Zelda relaxed and placed a gentle hand on his shoulder. “Thank you.”
“Don’t mention it,” he grumbled, though most of the hostility had slipped from his voice. He glanced down at her hand, still touching his arm, and caught it before Zelda could pull away. “We could still go check your bedroom for fires, if you want.”
Zelda’s breath hitched. Logan’s sudden mood shift had caught her off guard, and now the electricity of his skin against hers blurred her thoughts.
Logan pulled her in closer and dipped his face down to playfully brush a stray dreadlock back with his nose, whispering his warm breath along her temple. “Or maybe we could find a fire right here in the kitchen.”
Zelda’s knees buckled again, and this time she was sure Logan noticed, with one knee deviously slipping between hers. Her heart picked up speed as he closed the distance between them.

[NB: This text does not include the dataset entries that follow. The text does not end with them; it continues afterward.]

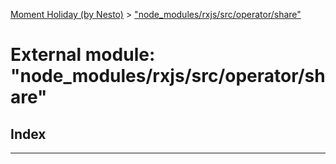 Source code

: [Moment Holiday (by Nesto)](../README.md) > ["node_modules/rxjs/src/operator/share"](../modules/_node_modules_rxjs_src_operator_share_.md)

# External module: "node_modules/rxjs/src/operator/share"

## Index

---

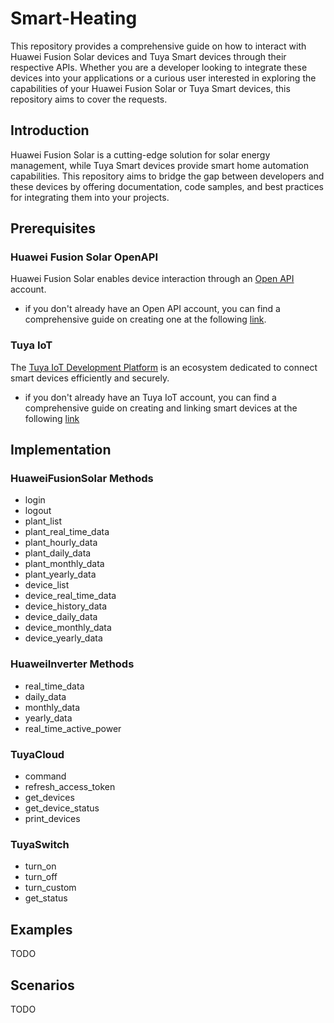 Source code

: # Smart-Heating

This repository provides a comprehensive guide on how to interact with Huawei Fusion Solar devices and Tuya Smart devices through their respective APIs. Whether you are a developer looking to integrate these devices into your applications or a curious user interested in exploring the capabilities of your Huawei Fusion Solar or Tuya Smart devices, this repository aims to cover the requests.

## Introduction

Huawei Fusion Solar is a cutting-edge solution for solar energy management, while Tuya Smart devices provide smart home automation capabilities. This repository aims to bridge the gap between developers and these devices by offering documentation, code samples, and best practices for integrating them into your projects.

## Prerequisites

### Huawei Fusion Solar OpenAPI

Huawei Fusion Solar enables device interaction through an [Open API](https://forum.huawei.com/enterprise/en/communicate-with-fusionsolar-through-an-openapi-account/thread/667232424741978112-667213868771979264) account.

- if you don't already have an Open API account, you can find a comprehensive guide on creating one at the following [link](https://forum.huawei.com/enterprise/en/smart-pv-encyclopedia-how-to-create-a-northbound-api-account-through-the-fusionsolar/thread/667272196474683392-667213868771979264).

### Tuya IoT

The [Tuya IoT Development Platform](https://iot.tuya.com/) is an ecosystem dedicated to connect smart devices efficiently and securely.

- if you don't already have an Tuya IoT account, you can find a comprehensive guide on creating and linking smart devices at the following [link](https://developer.tuya.com/en/docs/iot/link-devices?id=Ka471nu1sfmkl)

## Implementation

### HuaweiFusionSolar Methods
- login
- logout
- plant_list
- plant_real_time_data
- plant_hourly_data
- plant_daily_data
- plant_monthly_data
- plant_yearly_data
- device_list
- device_real_time_data
- device_history_data
- device_daily_data
- device_monthly_data
- device_yearly_data

### HuaweiInverter Methods
- real_time_data
- daily_data
- monthly_data
- yearly_data
- real_time_active_power

### TuyaCloud
- command
- refresh_access_token
- get_devices
- get_device_status
- print_devices

### TuyaSwitch
- turn_on
- turn_off
- turn_custom
- get_status

## Examples
TODO

## Scenarios
TODO
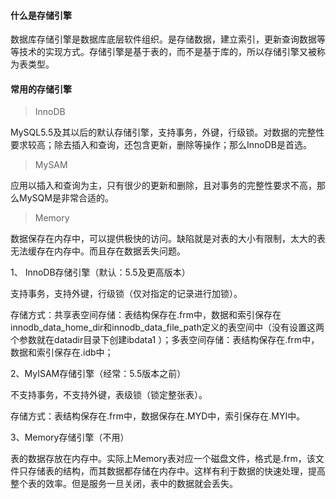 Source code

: #### 什么是存储引擎

数据库存储引擎是数据库底层软件组织。是存储数据，建立索引，更新查询数据等等技术的实现方式。存储引擎是基于表的，而不是基于库的，所以存储引擎又被称为表类型。

#### 常用的存储引擎

> InnoDB

​         MySQL5.5及其以后的默认存储引擎，支持事务，外键，行级锁。对数据的完整性要求较高；除去插入和查询，还包含更新，删除等操作；那么InnoDB是首选。

> MySAM

​         应用以插入和查询为主，只有很少的更新和删除，且对事务的完整性要求不高，那么MySQM是非常合适的。

> Memory

​         数据保存在内存中，可以提供极快的访问。缺陷就是对表的大小有限制，太大的表无法缓存在内存中。而且存在数据丢失问题。

1、 InnoDB存储引擎（默认：5.5及更高版本）

支持事务，支持外键，行级锁（仅对指定的记录进行加锁）。

存储方式：共享表空间存储：表结构保存在.frm中，数据和索引保存在innodb_data_home_dir和innodb_data_file_path定义的表空间中（没有设置这两个参数就在datadir目录下创建ibdata1 ）；多表空间存储：表结构保存在.frm中，数据和索引保存在.idb中； 

2、MyISAM存储引擎（经常：5.5版本之前）

不支持事务，不支持外键，表级锁（锁定整张表）。

存储方式：表结构保存在.frm中，数据保存在.MYD中，索引保存在.MYI中。

3、Memory存储引擎（不用）

表的数据存放在内存中。实际上Memory表对应一个磁盘文件，格式是.frm，该文件只存储表的结构，而其数据都存储在内存中。这样有利于数据的快速处理，提高整个表的效率。但是服务一旦关闭，表中的数据就会丢失。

“Theo,” she whispered, instantly flushing from her error. Her heart froze in her chest as her mind reeled from the memory of her last lover.

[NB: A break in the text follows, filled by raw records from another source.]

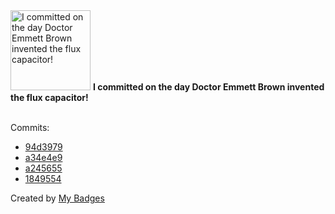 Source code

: <img src="https://my-badges.github.io/my-badges/delorean.png" alt="I committed on the day Doctor Emmett Brown invented the flux capacitor!" title="I committed on the day Doctor Emmett Brown invented the flux capacitor!" width="128">
<strong>I committed on the day Doctor Emmett Brown invented the flux capacitor!</strong>
<br><br>

Commits:

- <a href="https://github.com/wish13yt/wishdog.link/commit/94d39794b746247541dd1a375f2017aa5ca5a943">94d3979</a>
- <a href="https://github.com/wish13yt/wishdog.link/commit/a34e4e9410b826fcb7b17019e92f8070d022e3de">a34e4e9</a>
- <a href="https://github.com/wish13yt/wish13yt.github.io/commit/a245655184e3b790fde9df905d27f06ee86d022b">a245655</a>
- <a href="https://github.com/wish13yt/wishdog.link/commit/1849554e605c74b9640b8dbda83f136ab6234bdd">1849554</a>


Created by <a href="https://github.com/my-badges/my-badges">My Badges</a> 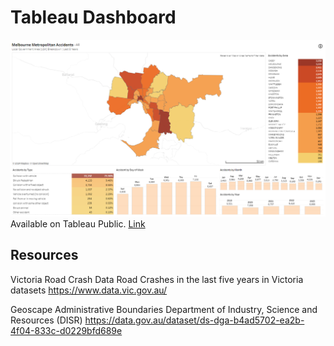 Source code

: # Tableau Dashboard
![Dashboard view](/preview.png)
Available on Tableau Public. [Link](https://public.tableau.com/views/MelbourneMetropolitanAccidentsDashboard/Dashboard?:language=th-TH&publish=yes&:sid=&:redirect=auth&:display_count=n&:origin=viz_share_link)

## Resources
Victoria Road Crash Data
Road Crashes in the last five years in Victoria datasets
https://www.data.vic.gov.au/

Geoscape Administrative Boundaries
Department of Industry, Science and Resources (DISR)
https://data.gov.au/dataset/ds-dga-b4ad5702-ea2b-4f04-833c-d0229bfd689e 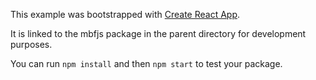 This example was bootstrapped with [Create React App](https://github.com/facebook/create-react-app).

It is linked to the mbfjs package in the parent directory for development purposes.

You can run `npm install` and then `npm start` to test your package.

Logan stiffened, and not in the way Zelda had been anticipating. “Who the hell is Theo?”
“No one,” she said, immediately biting her tongue. “Someone.”
Logan’s anger dissolved into bitter amusement. “Well, which is it?”
“An old flame.” The words stung as she spoke them, and even though they were true, they tasted like a lie. Theo was so much more than that.
Logan pulled away from her, raking a hand through his short hair as he cleared his throat. “How old, Zee?”
Her throat tightened. “Two years ago.”
“That’s an awfully long time to be hung up on someone.” The thrill of the hunt seemed to have escaped him for the time being.
“I’m not hung up on him. It was an honest mistake. I haven’t been with anyone since, and the mood just threw me back in time.” Zelda hugged herself and blinked stiffly, willing her eyes dry.
“You’ve been alone for two years? He must have been quite the fellow.”
She nodded. “He was.”
“Then why did he leave you?” Logan was slowly recovering and slipping back into his flirtatious mood. He might’ve even had another shot, if he had managed to steer the conversation away from Theo.
“He didn’t leave me,” she said softly.
“So you left him?” he asked.
Zelda turned and took a step away before he caught her arm.
She bowed her head, refusing to look back. “He died.”